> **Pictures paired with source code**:

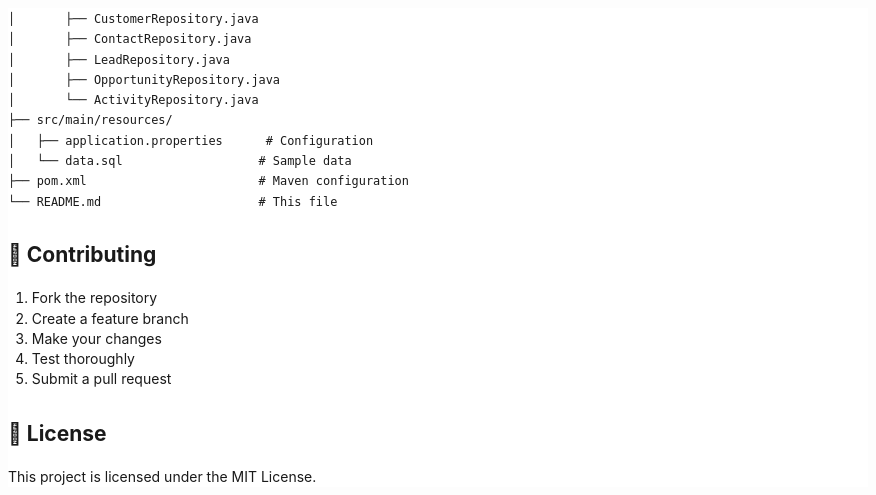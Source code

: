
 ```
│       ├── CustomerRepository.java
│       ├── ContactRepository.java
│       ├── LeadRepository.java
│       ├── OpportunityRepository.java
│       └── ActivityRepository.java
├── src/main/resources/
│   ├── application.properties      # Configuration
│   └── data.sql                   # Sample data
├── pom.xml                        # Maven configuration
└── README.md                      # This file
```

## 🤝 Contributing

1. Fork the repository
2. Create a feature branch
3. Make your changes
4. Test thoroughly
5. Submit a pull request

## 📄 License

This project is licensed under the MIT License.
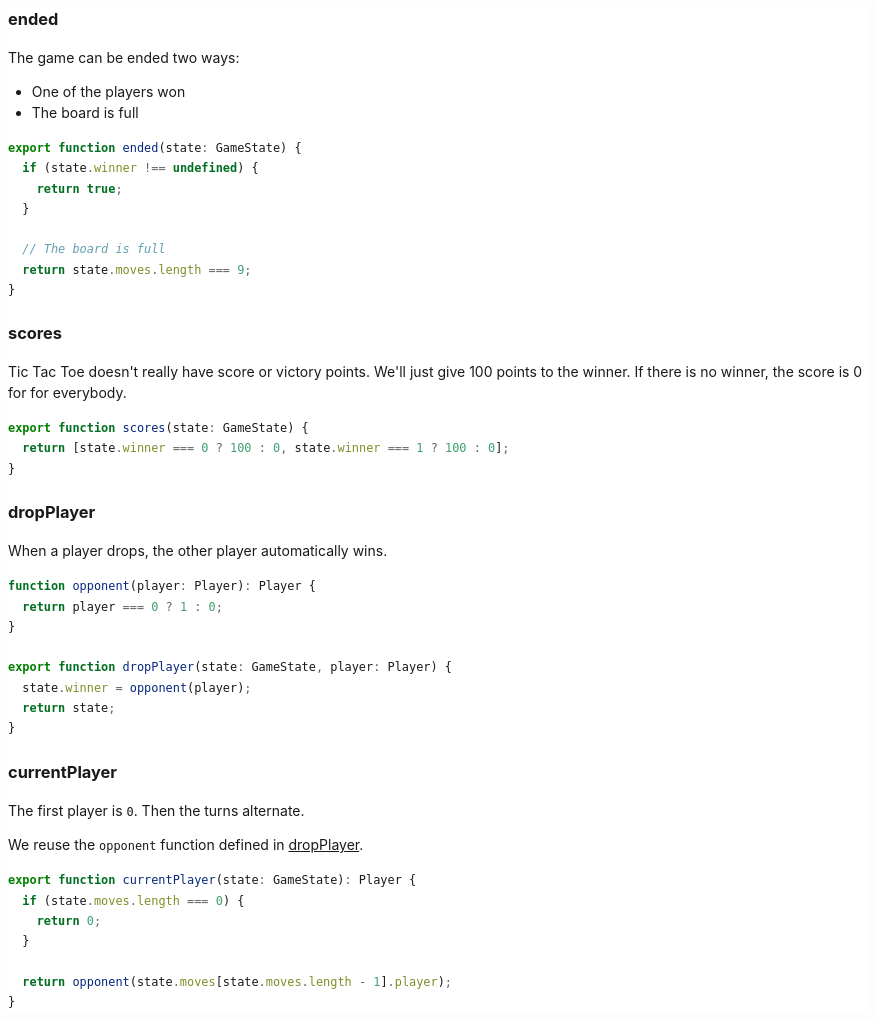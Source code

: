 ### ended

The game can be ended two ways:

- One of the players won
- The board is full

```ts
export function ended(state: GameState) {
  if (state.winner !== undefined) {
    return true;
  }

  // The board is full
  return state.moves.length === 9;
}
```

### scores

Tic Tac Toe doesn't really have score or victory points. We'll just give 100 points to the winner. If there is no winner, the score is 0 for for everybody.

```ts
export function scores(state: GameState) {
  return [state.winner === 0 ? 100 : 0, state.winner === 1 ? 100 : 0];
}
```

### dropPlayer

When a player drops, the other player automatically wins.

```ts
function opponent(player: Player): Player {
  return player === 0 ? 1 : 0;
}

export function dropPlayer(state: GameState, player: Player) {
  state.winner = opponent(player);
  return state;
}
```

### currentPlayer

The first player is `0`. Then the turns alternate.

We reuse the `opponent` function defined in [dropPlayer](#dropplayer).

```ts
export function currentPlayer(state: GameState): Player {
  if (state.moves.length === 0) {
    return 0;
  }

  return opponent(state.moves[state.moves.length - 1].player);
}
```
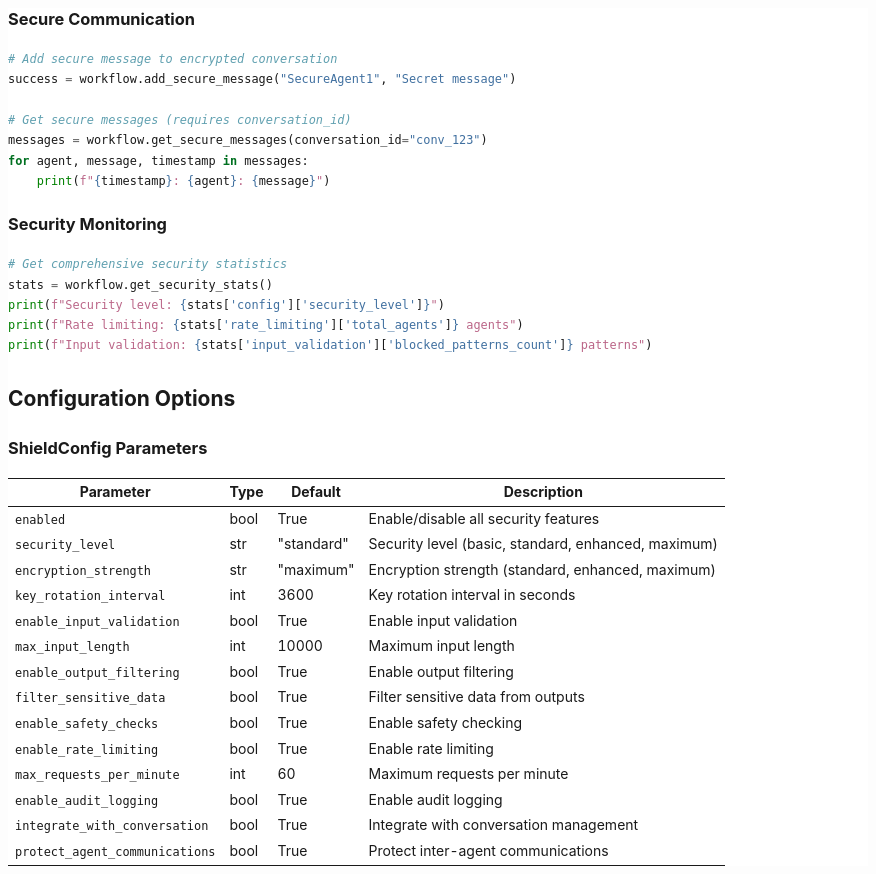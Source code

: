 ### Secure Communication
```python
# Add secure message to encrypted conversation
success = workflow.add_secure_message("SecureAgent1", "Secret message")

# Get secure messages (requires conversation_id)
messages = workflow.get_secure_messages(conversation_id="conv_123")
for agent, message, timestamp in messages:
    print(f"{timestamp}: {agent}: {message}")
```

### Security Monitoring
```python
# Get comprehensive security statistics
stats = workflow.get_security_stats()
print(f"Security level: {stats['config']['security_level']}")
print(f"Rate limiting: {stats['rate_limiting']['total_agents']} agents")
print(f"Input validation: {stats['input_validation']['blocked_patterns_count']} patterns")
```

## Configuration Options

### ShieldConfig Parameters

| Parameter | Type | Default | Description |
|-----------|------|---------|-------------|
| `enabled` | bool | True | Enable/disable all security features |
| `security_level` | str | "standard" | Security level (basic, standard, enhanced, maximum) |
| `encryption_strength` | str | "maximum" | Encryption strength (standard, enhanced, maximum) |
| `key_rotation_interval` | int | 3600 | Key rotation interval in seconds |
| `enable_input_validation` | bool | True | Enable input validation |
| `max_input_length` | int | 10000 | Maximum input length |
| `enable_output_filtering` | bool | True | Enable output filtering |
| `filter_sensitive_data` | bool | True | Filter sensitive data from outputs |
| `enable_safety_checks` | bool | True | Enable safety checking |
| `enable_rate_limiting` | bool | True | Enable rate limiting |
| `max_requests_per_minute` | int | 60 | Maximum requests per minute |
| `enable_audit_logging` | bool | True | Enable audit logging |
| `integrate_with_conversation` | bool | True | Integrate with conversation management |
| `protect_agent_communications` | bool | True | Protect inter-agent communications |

> **WORK TASK**: Apart from the images, please copy every line of the data exactly as written.

> **FINAL ANSWER**:
Source code

:
 ```
│       ├── CustomerRepository.java
│       ├── ContactRepository.java
│       ├── LeadRepository.java
│       ├── OpportunityRepository.java
│       └── ActivityRepository.java
├── src/main/resources/
│   ├── application.properties      # Configuration
│   └── data.sql                   # Sample data
├── pom.xml                        # Maven configuration
└── README.md                      # This file
```

## 🤝 Contributing

1. Fork the repository
2. Create a feature branch
3. Make your changes
4. Test thoroughly
5. Submit a pull request

## 📄 License

This project is licensed under the MIT License.
Source code

: ### ended

The game can be ended two ways:

- One of the players won
- The board is full

```ts
export function ended(state: GameState) {
  if (state.winner !== undefined) {
    return true;
  }

  // The board is full
  return state.moves.length === 9;
}
```

### scores

Tic Tac Toe doesn't really have score or victory points. We'll just give 100 points to the winner. If there is no winner, the score is 0 for for everybody.

```ts
export function scores(state: GameState) {
  return [state.winner === 0 ? 100 : 0, state.winner === 1 ? 100 : 0];
}
```

### dropPlayer

When a player drops, the other player automatically wins.

```ts
function opponent(player: Player): Player {
  return player === 0 ? 1 : 0;
}

export function dropPlayer(state: GameState, player: Player) {
  state.winner = opponent(player);
  return state;
}
```

### currentPlayer

The first player is `0`. Then the turns alternate.

We reuse the `opponent` function defined in [dropPlayer](#dropplayer).

```ts
export function currentPlayer(state: GameState): Player {
  if (state.moves.length === 0) {
    return 0;
  }

  return opponent(state.moves[state.moves.length - 1].player);
}
```
Source code

: ### Secure Communication
```python
# Add secure message to encrypted conversation
success = workflow.add_secure_message("SecureAgent1", "Secret message")

# Get secure messages (requires conversation_id)
messages = workflow.get_secure_messages(conversation_id="conv_123")
for agent, message, timestamp in messages:
    print(f"{timestamp}: {agent}: {message}")
```

### Security Monitoring
```python
# Get comprehensive security statistics
stats = workflow.get_security_stats()
print(f"Security level: {stats['config']['security_level']}")
print(f"Rate limiting: {stats['rate_limiting']['total_agents']} agents")
print(f"Input validation: {stats['input_validation']['blocked_patterns_count']} patterns")
```

## Configuration Options

### ShieldConfig Parameters

| Parameter | Type | Default | Description |
|-----------|------|---------|-------------|
| `enabled` | bool | True | Enable/disable all security features |
| `security_level` | str | "standard" | Security level (basic, standard, enhanced, maximum) |
| `encryption_strength` | str | "maximum" | Encryption strength (standard, enhanced, maximum) |
| `key_rotation_interval` | int | 3600 | Key rotation interval in seconds |
| `enable_input_validation` | bool | True | Enable input validation |
| `max_input_length` | int | 10000 | Maximum input length |
| `enable_output_filtering` | bool | True | Enable output filtering |
| `filter_sensitive_data` | bool | True | Filter sensitive data from outputs |
| `enable_safety_checks` | bool | True | Enable safety checking |
| `enable_rate_limiting` | bool | True | Enable rate limiting |
| `max_requests_per_minute` | int | 60 | Maximum requests per minute |
| `enable_audit_logging` | bool | True | Enable audit logging |
| `integrate_with_conversation` | bool | True | Integrate with conversation management |
| `protect_agent_communications` | bool | True | Protect inter-agent communications |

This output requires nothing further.